Super Micro, Dell Gain 4% a Day After Super Micro’s Taiwan-Probe Plunge

© rodenkoff / iStock via Getty Images

Super Micro Computer (NASDAQ:SMCI | SMCI Price Prediction) stock is up 4% to $29.25 in mid-morning trading on Tuesday, clawing back part of yesterday’s 8% drop tied to a Taiwan probe of alleged NVIDIA (NASDAQ:NVDA) AI chip smuggling. Dell Technologies (NYSE:DELL) stock is also higher, up 4% to $430.93.

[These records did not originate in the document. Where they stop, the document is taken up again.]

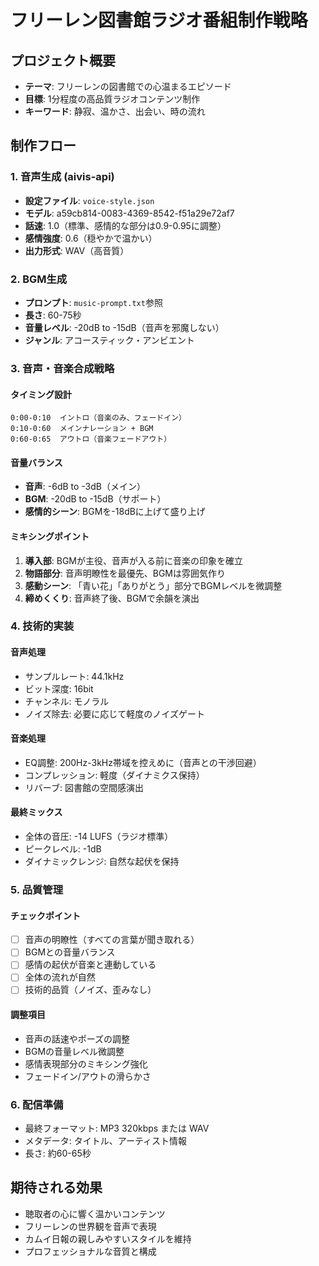 # フリーレン図書館ラジオ番組制作戦略

## プロジェクト概要
- **テーマ**: フリーレンの図書館での心温まるエピソード
- **目標**: 1分程度の高品質ラジオコンテンツ制作
- **キーワード**: 静寂、温かさ、出会い、時の流れ

## 制作フロー

### 1. 音声生成 (aivis-api)
- **設定ファイル**: `voice-style.json`
- **モデル**: a59cb814-0083-4369-8542-f51a29e72af7
- **話速**: 1.0（標準、感情的な部分は0.9-0.95に調整）
- **感情強度**: 0.6（穏やかで温かい）
- **出力形式**: WAV（高音質）

### 2. BGM生成
- **プロンプト**: `music-prompt.txt`参照
- **長さ**: 60-75秒
- **音量レベル**: -20dB to -15dB（音声を邪魔しない）
- **ジャンル**: アコースティック・アンビエント

### 3. 音声・音楽合成戦略

#### タイミング設計
```
0:00-0:10  イントロ（音楽のみ、フェードイン）
0:10-0:60  メインナレーション + BGM
0:60-0:65  アウトロ（音楽フェードアウト）
```

#### 音量バランス
- **音声**: -6dB to -3dB（メイン）
- **BGM**: -20dB to -15dB（サポート）
- **感情的シーン**: BGMを-18dBに上げて盛り上げ

#### ミキシングポイント
1. **導入部**: BGMが主役、音声が入る前に音楽の印象を確立
2. **物語部分**: 音声明瞭性を最優先、BGMは雰囲気作り
3. **感動シーン**: 「青い花」「ありがとう」部分でBGMレベルを微調整
4. **締めくくり**: 音声終了後、BGMで余韻を演出

### 4. 技術的実装

#### 音声処理
- サンプルレート: 44.1kHz
- ビット深度: 16bit
- チャンネル: モノラル
- ノイズ除去: 必要に応じて軽度のノイズゲート

#### 音楽処理
- EQ調整: 200Hz-3kHz帯域を控えめに（音声との干渉回避）
- コンプレッション: 軽度（ダイナミクス保持）
- リバーブ: 図書館の空間感演出

#### 最終ミックス
- 全体の音圧: -14 LUFS（ラジオ標準）
- ピークレベル: -1dB
- ダイナミックレンジ: 自然な起伏を保持

### 5. 品質管理

#### チェックポイント
- [ ] 音声の明瞭性（すべての言葉が聞き取れる）
- [ ] BGMとの音量バランス
- [ ] 感情の起伏が音楽と連動している
- [ ] 全体の流れが自然
- [ ] 技術的品質（ノイズ、歪みなし）

#### 調整項目
- 音声の話速やポーズの調整
- BGMの音量レベル微調整
- 感情表現部分のミキシング強化
- フェードイン/アウトの滑らかさ

### 6. 配信準備
- 最終フォーマット: MP3 320kbps または WAV
- メタデータ: タイトル、アーティスト情報
- 長さ: 約60-65秒

## 期待される効果
- 聴取者の心に響く温かいコンテンツ
- フリーレンの世界観を音声で表現
- カムイ日報の親しみやすいスタイルを維持
- プロフェッショナルな音質と構成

Hewlett Packard Enterprise (NYSE:HPE) stock is the laggard of the AI-server trio, trading down 1% to $43.96 while its peers rally. The move comes as a broad bid returns to AI infrastructure and semiconductor names in early trading.

To be transparent, there is no new Super Micro Computer-specific positive catalyst dated today. The bounce reads as a mix of dip-buying after a steep slide and a sector-wide lift across AI-server stocks.

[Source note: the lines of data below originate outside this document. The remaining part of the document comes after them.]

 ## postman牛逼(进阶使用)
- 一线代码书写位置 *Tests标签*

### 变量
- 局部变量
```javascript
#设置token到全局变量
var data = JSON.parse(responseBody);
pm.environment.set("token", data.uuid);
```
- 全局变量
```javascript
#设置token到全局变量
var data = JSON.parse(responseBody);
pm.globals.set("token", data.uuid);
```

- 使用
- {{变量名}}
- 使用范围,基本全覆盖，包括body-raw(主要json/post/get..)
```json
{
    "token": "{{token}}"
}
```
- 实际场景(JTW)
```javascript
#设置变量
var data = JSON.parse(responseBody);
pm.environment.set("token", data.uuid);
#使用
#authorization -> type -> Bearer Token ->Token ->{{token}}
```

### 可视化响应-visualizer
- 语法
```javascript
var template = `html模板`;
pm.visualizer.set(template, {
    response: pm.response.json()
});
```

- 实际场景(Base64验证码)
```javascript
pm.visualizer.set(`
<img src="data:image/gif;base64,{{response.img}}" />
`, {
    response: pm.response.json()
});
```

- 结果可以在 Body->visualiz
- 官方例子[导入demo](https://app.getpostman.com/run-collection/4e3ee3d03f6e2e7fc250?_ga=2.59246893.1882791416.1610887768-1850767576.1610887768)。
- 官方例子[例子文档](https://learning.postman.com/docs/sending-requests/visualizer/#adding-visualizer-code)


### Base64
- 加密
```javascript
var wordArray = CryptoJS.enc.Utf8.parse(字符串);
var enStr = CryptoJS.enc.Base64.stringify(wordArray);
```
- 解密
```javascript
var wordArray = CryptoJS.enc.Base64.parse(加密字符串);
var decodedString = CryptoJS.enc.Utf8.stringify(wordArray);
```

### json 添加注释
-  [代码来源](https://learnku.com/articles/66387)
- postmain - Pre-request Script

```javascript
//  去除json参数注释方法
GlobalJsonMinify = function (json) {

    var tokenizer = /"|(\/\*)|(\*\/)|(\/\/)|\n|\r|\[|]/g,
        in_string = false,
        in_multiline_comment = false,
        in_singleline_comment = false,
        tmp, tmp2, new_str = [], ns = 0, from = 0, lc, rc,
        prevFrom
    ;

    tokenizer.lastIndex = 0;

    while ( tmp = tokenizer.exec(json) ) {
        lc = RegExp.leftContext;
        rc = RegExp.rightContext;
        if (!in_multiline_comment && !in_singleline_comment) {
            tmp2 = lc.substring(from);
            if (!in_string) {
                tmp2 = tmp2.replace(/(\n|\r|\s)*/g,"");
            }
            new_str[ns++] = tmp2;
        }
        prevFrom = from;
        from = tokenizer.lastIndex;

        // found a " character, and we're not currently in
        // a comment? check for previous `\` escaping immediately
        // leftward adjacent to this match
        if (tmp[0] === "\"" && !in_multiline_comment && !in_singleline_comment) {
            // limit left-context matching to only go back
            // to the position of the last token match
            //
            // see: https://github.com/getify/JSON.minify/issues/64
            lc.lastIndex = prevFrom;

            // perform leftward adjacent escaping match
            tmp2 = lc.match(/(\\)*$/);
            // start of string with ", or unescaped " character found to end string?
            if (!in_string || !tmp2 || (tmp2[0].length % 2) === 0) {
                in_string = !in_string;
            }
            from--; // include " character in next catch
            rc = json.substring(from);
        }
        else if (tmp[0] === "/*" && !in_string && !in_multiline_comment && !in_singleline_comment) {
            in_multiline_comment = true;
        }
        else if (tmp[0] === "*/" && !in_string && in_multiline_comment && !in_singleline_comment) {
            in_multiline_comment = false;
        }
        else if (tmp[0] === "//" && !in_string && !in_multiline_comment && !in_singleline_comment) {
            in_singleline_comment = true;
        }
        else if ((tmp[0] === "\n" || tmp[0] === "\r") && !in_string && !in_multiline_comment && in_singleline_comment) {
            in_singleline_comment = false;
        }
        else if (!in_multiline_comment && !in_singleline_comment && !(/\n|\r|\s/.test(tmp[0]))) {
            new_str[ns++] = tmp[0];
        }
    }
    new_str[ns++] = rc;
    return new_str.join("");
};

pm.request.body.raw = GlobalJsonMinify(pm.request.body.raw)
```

Oversold Bounce Meets a Broad AI-Server Bid

Super Micro Computer stock entered Tuesday on a five-session losing streak, capped by Monday’s plunge after Taiwan authorities raided Super Micro Computer’s offices and searched residences and affiliated companies as part of a widening investigation into the alleged smuggling of NVIDIA AI chips into China using Super Micro Computer’s servers. The company has said it is cooperating with Taiwanese authorities.

This is an ongoing probe, and not necessarily a finding of wrongdoing against Super Micro Computer. Some dip buyers appear to view Monday’s SMCI stock drop as an overreaction, given the uncertain impact.

Dell’s gain, without an obvious company-specific catalyst, reinforces that read. When the standard AI-server peer group (Super Micro, Dell, and Hewlett Packard Enterprise) moves together, it usually points to sector flows rather than Super Micro Computer news.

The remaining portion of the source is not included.